With the pictures left out, print exactly the lines below that run from the one containing "Source code" through the one containing "J'ai choisi de représenter".
---------- DATASET EXCERPTS
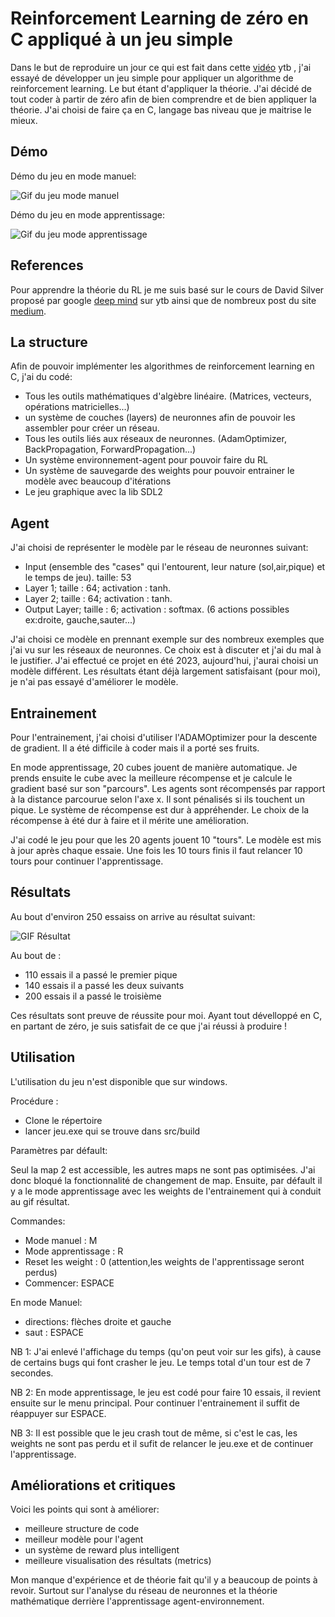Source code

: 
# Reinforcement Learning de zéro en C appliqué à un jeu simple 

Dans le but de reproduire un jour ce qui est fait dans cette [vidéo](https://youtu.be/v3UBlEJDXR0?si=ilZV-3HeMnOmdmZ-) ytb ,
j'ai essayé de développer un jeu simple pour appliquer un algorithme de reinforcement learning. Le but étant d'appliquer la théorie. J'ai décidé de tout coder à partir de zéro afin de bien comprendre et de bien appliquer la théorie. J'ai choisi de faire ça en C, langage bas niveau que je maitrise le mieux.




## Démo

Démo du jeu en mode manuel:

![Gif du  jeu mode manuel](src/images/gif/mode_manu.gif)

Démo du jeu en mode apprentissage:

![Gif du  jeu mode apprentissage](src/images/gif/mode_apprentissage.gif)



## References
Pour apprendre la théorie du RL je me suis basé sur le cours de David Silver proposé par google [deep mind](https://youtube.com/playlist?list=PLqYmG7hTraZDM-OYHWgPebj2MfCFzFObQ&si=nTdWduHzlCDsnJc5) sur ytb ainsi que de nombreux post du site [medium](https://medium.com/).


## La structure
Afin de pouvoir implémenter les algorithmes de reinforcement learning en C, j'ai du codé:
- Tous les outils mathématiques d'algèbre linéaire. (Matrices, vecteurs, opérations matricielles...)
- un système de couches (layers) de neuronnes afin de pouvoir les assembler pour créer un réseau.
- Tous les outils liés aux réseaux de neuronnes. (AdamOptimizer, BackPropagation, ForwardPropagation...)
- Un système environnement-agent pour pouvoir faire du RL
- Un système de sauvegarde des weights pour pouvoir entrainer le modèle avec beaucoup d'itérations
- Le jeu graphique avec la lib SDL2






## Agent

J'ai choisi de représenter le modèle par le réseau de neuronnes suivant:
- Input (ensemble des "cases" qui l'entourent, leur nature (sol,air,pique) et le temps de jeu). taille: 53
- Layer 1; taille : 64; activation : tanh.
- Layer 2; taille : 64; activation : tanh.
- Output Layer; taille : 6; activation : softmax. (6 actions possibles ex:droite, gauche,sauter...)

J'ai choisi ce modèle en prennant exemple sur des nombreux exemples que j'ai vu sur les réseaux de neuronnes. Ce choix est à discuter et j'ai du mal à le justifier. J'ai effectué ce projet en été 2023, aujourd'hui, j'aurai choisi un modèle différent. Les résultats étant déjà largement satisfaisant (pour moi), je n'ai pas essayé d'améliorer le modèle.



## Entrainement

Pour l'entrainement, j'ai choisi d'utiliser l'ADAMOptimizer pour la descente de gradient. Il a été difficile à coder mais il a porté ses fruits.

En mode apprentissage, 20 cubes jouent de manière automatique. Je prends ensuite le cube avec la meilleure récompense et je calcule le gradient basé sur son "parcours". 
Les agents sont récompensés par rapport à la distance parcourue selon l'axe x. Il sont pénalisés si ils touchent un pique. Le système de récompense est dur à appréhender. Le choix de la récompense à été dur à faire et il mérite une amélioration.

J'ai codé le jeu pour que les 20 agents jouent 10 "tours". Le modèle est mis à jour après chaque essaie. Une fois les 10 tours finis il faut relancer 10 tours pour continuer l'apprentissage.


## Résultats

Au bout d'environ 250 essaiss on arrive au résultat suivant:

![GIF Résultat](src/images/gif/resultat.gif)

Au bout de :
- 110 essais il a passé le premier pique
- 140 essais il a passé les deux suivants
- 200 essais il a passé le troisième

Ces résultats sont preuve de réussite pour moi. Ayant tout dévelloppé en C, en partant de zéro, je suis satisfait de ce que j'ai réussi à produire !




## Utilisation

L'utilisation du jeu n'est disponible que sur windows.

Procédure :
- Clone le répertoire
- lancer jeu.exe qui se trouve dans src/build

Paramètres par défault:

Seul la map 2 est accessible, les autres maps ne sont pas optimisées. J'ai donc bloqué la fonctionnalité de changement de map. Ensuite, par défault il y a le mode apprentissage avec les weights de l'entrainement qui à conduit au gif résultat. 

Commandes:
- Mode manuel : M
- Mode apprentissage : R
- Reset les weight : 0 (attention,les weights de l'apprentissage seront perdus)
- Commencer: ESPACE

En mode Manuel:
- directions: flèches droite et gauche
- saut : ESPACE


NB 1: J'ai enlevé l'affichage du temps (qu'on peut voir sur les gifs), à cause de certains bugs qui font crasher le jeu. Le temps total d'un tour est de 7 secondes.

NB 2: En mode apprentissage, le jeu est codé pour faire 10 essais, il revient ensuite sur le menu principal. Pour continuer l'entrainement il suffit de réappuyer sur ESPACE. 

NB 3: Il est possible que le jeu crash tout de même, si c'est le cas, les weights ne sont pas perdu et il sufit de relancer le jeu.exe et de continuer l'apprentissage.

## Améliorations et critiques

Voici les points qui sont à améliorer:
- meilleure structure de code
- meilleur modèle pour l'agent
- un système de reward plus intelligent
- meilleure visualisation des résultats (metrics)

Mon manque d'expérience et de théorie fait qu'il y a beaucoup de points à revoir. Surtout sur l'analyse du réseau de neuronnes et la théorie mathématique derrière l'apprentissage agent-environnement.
--------------------
---------- DATASET EXCERPTS
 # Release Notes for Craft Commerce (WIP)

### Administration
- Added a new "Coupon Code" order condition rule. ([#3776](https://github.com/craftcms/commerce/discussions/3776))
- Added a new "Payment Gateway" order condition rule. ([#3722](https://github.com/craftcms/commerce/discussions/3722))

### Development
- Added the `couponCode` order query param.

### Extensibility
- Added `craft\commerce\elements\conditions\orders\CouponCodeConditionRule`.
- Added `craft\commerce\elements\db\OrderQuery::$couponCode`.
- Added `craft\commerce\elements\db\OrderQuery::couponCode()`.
--------------------
[RESPONSE BOX]
Source code

: 
# Reinforcement Learning de zéro en C appliqué à un jeu simple 

Dans le but de reproduire un jour ce qui est fait dans cette [vidéo](https://youtu.be/v3UBlEJDXR0?si=ilZV-3HeMnOmdmZ-) ytb ,
j'ai essayé de développer un jeu simple pour appliquer un algorithme de reinforcement learning. Le but étant d'appliquer la théorie. J'ai décidé de tout coder à partir de zéro afin de bien comprendre et de bien appliquer la théorie. J'ai choisi de faire ça en C, langage bas niveau que je maitrise le mieux.




## Démo

Démo du jeu en mode manuel:

![Gif du  jeu mode manuel](src/images/gif/mode_manu.gif)

Démo du jeu en mode apprentissage:

![Gif du  jeu mode apprentissage](src/images/gif/mode_apprentissage.gif)



## References
Pour apprendre la théorie du RL je me suis basé sur le cours de David Silver proposé par google [deep mind](https://youtube.com/playlist?list=PLqYmG7hTraZDM-OYHWgPebj2MfCFzFObQ&si=nTdWduHzlCDsnJc5) sur ytb ainsi que de nombreux post du site [medium](https://medium.com/).


## La structure
Afin de pouvoir implémenter les algorithmes de reinforcement learning en C, j'ai du codé:
- Tous les outils mathématiques d'algèbre linéaire. (Matrices, vecteurs, opérations matricielles...)
- un système de couches (layers) de neuronnes afin de pouvoir les assembler pour créer un réseau.
- Tous les outils liés aux réseaux de neuronnes. (AdamOptimizer, BackPropagation, ForwardPropagation...)
- Un système environnement-agent pour pouvoir faire du RL
- Un système de sauvegarde des weights pour pouvoir entrainer le modèle avec beaucoup d'itérations
- Le jeu graphique avec la lib SDL2






## Agent

J'ai choisi de représenter le modèle par le réseau de neuronnes suivant:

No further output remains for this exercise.